▸ Stored data:
----------------------------------------
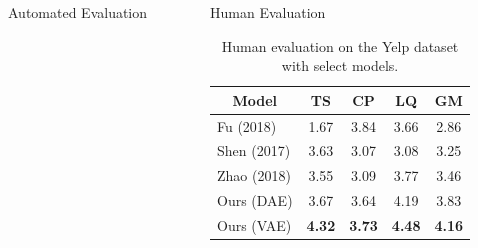 \documentclass[final]{beamer}
\newlength{\onecolwid}
\newlength{\twocolwid}
\newcommand{\tabc}[2]{\multicolumn{1}{c}{\multirow{#1}{*}{\textbf{#2}}}}
\begin{document}
\begin{frame}[t]
\begin{columns}[t]
\begin{column}{\twocolwid}
\begin{columns}[t,totalwidth=\twocolwid]
\begin{column}{\onecolwid}
\begin{block}{Automated Evaluation}
                    \end{block}


                \end{column} %

                \begin{column}{\onecolwid} %

                    \begin{block}{Human Evaluation}

                        \begin{table}[ht]
                            \centering
                            \begin{tabular}{ l c c c c }
                                \tabc{1}{Model} & \textbf{TS}       & \textbf{CP}       & \textbf{LQ}       & \textbf{GM}       \\
                                \hline
                                Fu (2018)       & \color{gray} 1.67 & \color{gray} 3.84 & \color{gray} 3.66 & \color{gray} 2.86 \\
                                Shen (2017)     & 3.63              & 3.07              & 3.08              & 3.25              \\
                                Zhao (2018)     & 3.55              & 3.09              & 3.77              & 3.46              \\
                                Ours (DAE)      & 3.67              & 3.64              & 4.19              & 3.83              \\
                                Ours (VAE)      & \textbf{4.32}     & \textbf{3.73}     & \textbf{4.48}     & \textbf{4.16}     \\
                            \end{tabular}
                            \caption{Human evaluation on the Yelp dataset with select models.}
                            \label{tab:human-evaluation}
                        \end{table}
                    \end{block}

                    \vspace{-1.6cm}


\end{column}
\end{columns}
\end{column}
\end{columns}
\end{frame}
\end{document}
----------------------------------------
▸ Assignment: Each line of the data above must be reproduced as written. Skip the pictures.

▸ Solution below:
 \documentclass[final]{beamer}
\newlength{\onecolwid}
\newlength{\twocolwid}
\newcommand{\tabc}[2]{\multicolumn{1}{c}{\multirow{#1}{*}{\textbf{#2}}}}
\begin{document}
\begin{frame}[t]
\begin{columns}[t]
\begin{column}{\twocolwid}
\begin{columns}[t,totalwidth=\twocolwid]
\begin{column}{\onecolwid}
\begin{block}{Automated Evaluation}
                    \end{block}


                \end{column} %

                \begin{column}{\onecolwid} %

                    \begin{block}{Human Evaluation}

                        \begin{table}[ht]
                            \centering
                            \begin{tabular}{ l c c c c }
                                \tabc{1}{Model} & \textbf{TS}       & \textbf{CP}       & \textbf{LQ}       & \textbf{GM}       \\
                                \hline
                                Fu (2018)       & \color{gray} 1.67 & \color{gray} 3.84 & \color{gray} 3.66 & \color{gray} 2.86 \\
                                Shen (2017)     & 3.63              & 3.07              & 3.08              & 3.25              \\
                                Zhao (2018)     & 3.55              & 3.09              & 3.77              & 3.46              \\
                                Ours (DAE)      & 3.67              & 3.64              & 4.19              & 3.83              \\
                                Ours (VAE)      & \textbf{4.32}     & \textbf{3.73}     & \textbf{4.48}     & \textbf{4.16}     \\
                            \end{tabular}
                            \caption{Human evaluation on the Yelp dataset with select models.}
                            \label{tab:human-evaluation}
                        \end{table}
                    \end{block}

                    \vspace{-1.6cm}


\end{column}
\end{columns}
\end{column}
\end{columns}
\end{frame}
\end{document}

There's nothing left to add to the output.